* _WHAT IS EXPECTED_: Each line below with the string "regions" should be copied.

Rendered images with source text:
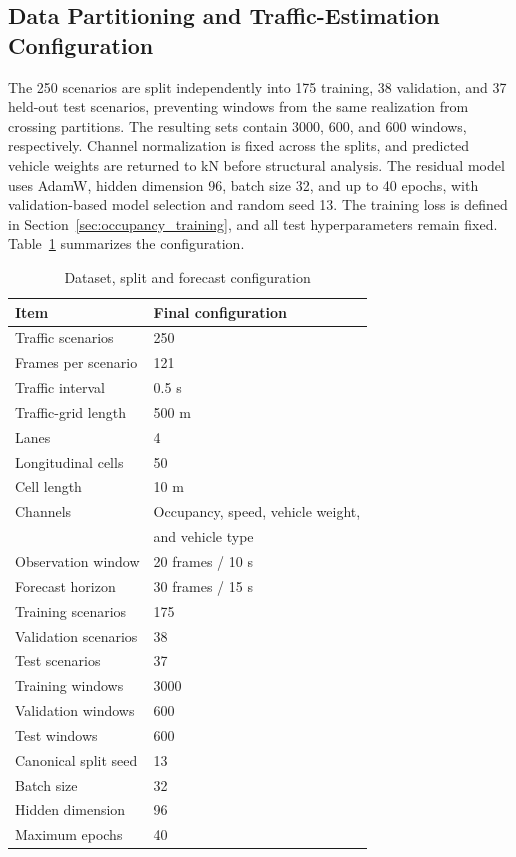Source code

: \documentclass[journal]{IEEEtran}
\begin{document}
\subsection{Data Partitioning and Traffic-Estimation Configuration}

The 250 scenarios are split independently into 175 training, 38 validation, and 37 held-out test scenarios, preventing windows from the same realization from crossing partitions. The resulting sets contain 3000, 600, and 600 windows, respectively. Channel normalization is fixed across the splits, and predicted vehicle weights are returned to kN before structural analysis. The residual model uses AdamW, hidden dimension 96, batch size 32, and up to 40 epochs, with validation-based model selection and random seed 13. The training loss is defined in Section~\ref{sec:occupancy_training}, and all test hyperparameters remain fixed. Table~\ref{tab:dataset_configuration} summarizes the configuration.

\begin{table}[!htbp]
\centering
\caption{Dataset, split and forecast configuration}
\label{tab:dataset_configuration}
\footnotesize
\begin{tabular}{ll}
\toprule
\textbf{Item} & \textbf{Final configuration} \\
\midrule
Traffic scenarios       & 250 \\
Frames per scenario     & 121 \\
Traffic interval        & 0.5 s \\
Traffic-grid length     & 500 m \\
Lanes                   & 4 \\
Longitudinal cells      & 50 \\
Cell length             & 10 m \\
Channels                & Occupancy, speed, vehicle weight, \\
                        & and vehicle type \\
Observation window      & 20 frames / 10 s \\
Forecast horizon        & 30 frames / 15 s \\
Training scenarios      & 175 \\
Validation scenarios    & 38 \\
Test scenarios          & 37 \\
Training windows        & 3000 \\
Validation windows      & 600 \\
Test windows            & 600 \\
Canonical split seed    & 13 \\
Batch size              & 32 \\
Hidden dimension        & 96 \\
Maximum epochs          & 40 \\
\bottomrule
\end{tabular}
\end{table}
\end{document}
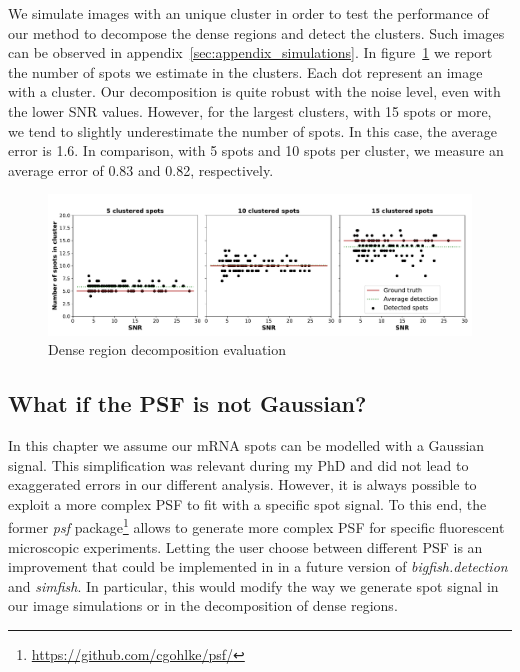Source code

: We simulate images with an unique cluster in order to test the performance of our method to decompose the dense regions and detect the clusters.
Such images can be observed in appendix~\ref{sec:appendix_simulations}.
In figure~\ref{fig:cluster_results} we report the number of spots we estimate in the clusters.
Each dot represent an image with a cluster.
Our decomposition is quite robust with the noise level, even with the lower \ac{SNR} values.
However, for the largest clusters, with 15 spots or more, we tend to slightly underestimate the number of spots.
In this case, the average error is 1.6.
In comparison, with 5 spots and 10 spots per cluster, we measure an average error of 0.83 and 0.82, respectively.

\begin{figure}[h]
    \centering
    \includegraphics[width=1\textwidth]{figures/chapter2/cluster_along_noise}
    \caption{Dense region decomposition evaluation}
    \label{fig:cluster_results}
\end{figure}

\subsection{What if the \ac{PSF} is not Gaussian?} \label{subsec:psf}

In this chapter we assume our \ac{mRNA} spots can be modelled with a Gaussian signal.
This simplification was relevant during my PhD and did not lead to exaggerated errors in our different analysis.
However, it is always possible to exploit a more complex \ac{PSF} to fit with a specific spot signal.
To this end, the former \emph{psf} package\footnote{\url{https://github.com/cgohlke/psf/}} allows to generate more complex \ac{PSF} for specific fluorescent microscopic experiments.
Letting the user choose between different \ac{PSF} is an improvement that could be implemented in in a future version of \emph{bigfish.detection} and \emph{simfish}.
In particular, this would modify the way we generate spot signal in our image simulations or in the decomposition of dense regions.

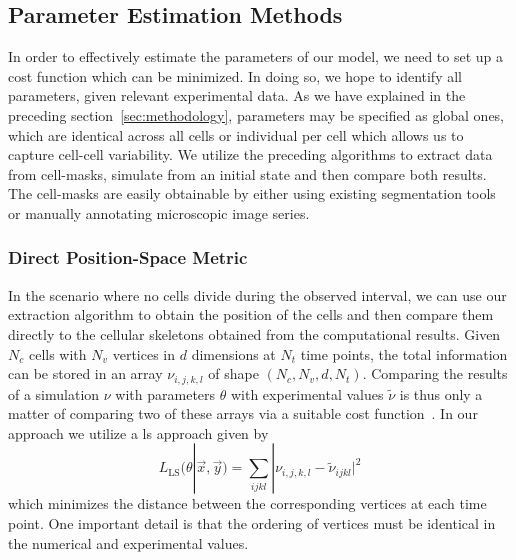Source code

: \subsection{Parameter Estimation Methods}
\label{section:parameter-estimation}
In order to effectively estimate the parameters of our model, we need to set up a cost function
which can be minimized.
In doing so, we hope to identify all parameters, given relevant experimental data.
As we have explained in the preceding section~\ref{sec:methodology}, parameters may
be specified as
global ones, which are identical across all cells or individual per cell which allows
us to capture
cell-cell variability.
We utilize the preceding algorithms to extract data from cell-masks, simulate from an
initial state
and then compare both results.
The cell-masks are easily obtainable by either using existing segmentation
tools~\cite{Cutler2022,Stringer2020,Hardo2022} or manually annotating microscopic image series.

\subsubsection{Direct Position-Space Metric}
\label{subsec:direct-metric}
In the scenario where no cells divide during the observed interval, we can use our extraction
algorithm to obtain the position of the cells and then compare them directly to the cellular
skeletons obtained from the computational results.
Given $N_c$ cells with $N_v$ vertices in $d$ dimensions at $N_t$ time points, the
total information
can be stored in an array $\nu_{i,j,k,l}$ of shape $(N_c,N_v,d,N_t)$.
Comparing the results of a simulation $\nu$ with parameters $\theta$ with experimental values
$\tilde{\nu}$ is thus only a matter of comparing two of these arrays via a suitable cost
function~\cite{Wang2020}.
In our approach we utilize a \ac{ls} approach given by
\begin{equation}
    L_{\text{LS}}(\theta|\vec{x}, \vec{y})
    = \sum\limits_{ijkl}|\nu_{i,j,k,l} - \tilde{\nu}_{ijkl}|^2
\end{equation}
which minimizes the distance between the corresponding vertices at each time point.
One important detail is that the ordering of vertices must be identical in the numerical and
experimental values.

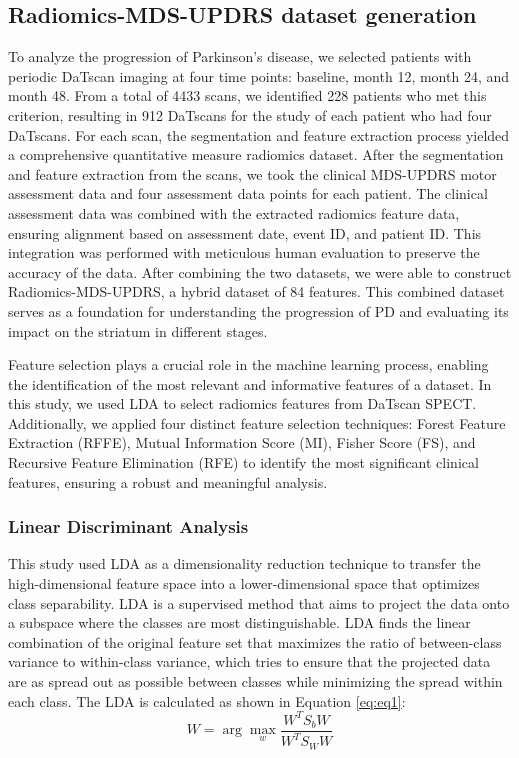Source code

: \documentclass[twocolumn]{article}
\begin{document}
\subsection{Radiomics-MDS-UPDRS dataset generation}

To analyze the progression of Parkinson’s disease, we selected patients with periodic DaTscan imaging at four time points: baseline, month 12, month 24, and month 48. From a total of 4433 scans, we identified 228 patients who met this criterion, resulting in 912 DaTscans for the study of each patient who had four DaTscans. For each scan, the segmentation and feature extraction process yielded a comprehensive quantitative measure radiomics dataset. After the segmentation and feature extraction from the scans, we took the clinical MDS-UPDRS motor assessment data and four assessment data points for each patient. The clinical assessment data was combined with the extracted radiomics feature data, ensuring alignment based on assessment date, event ID, and patient ID. This integration was performed with meticulous human evaluation to preserve the accuracy of the data. After combining the two datasets, we were able to construct Radiomics-MDS-UPDRS, a hybrid dataset of 84 features. This combined dataset serves as a foundation for understanding the progression of PD and evaluating its impact on the striatum in different stages.





Feature selection plays a crucial role in the machine learning process, enabling the identification of the most relevant and informative features of a dataset. In this study, we used LDA to select radiomics features from DaTscan SPECT. Additionally, we applied four distinct feature selection techniques: Forest Feature Extraction (RFFE), Mutual Information Score (MI), Fisher Score (FS), and Recursive Feature Elimination (RFE) to identify the most significant clinical features, ensuring a robust and meaningful analysis.


\subsubsection{Linear Discriminant Analysis}

This study used LDA as a dimensionality reduction technique to transfer the high-dimensional feature space into a lower-dimensional space that optimizes class separability. LDA is a supervised method that aims to project the data onto a subspace where the classes are most distinguishable. LDA finds the linear combination of the original feature set that maximizes the ratio of between-class variance to within-class variance, which tries to ensure that the projected data are as spread out as possible between classes while minimizing the spread within each class. The LDA is calculated as shown in Equation \eqref{eq:eq1}:
\begin{equation}
    W = \arg\max_w \frac{W^T S_b W}{W^T S_W W}
    \label{eq:eq1}
\end{equation}
\end{document}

* _SOLUTION TO THE EXERCISE_:
: We simulate images with an unique cluster in order to test the performance of our method to decompose the dense regions and detect the clusters.
In particular, this would modify the way we generate spot signal in our image simulations or in the decomposition of dense regions.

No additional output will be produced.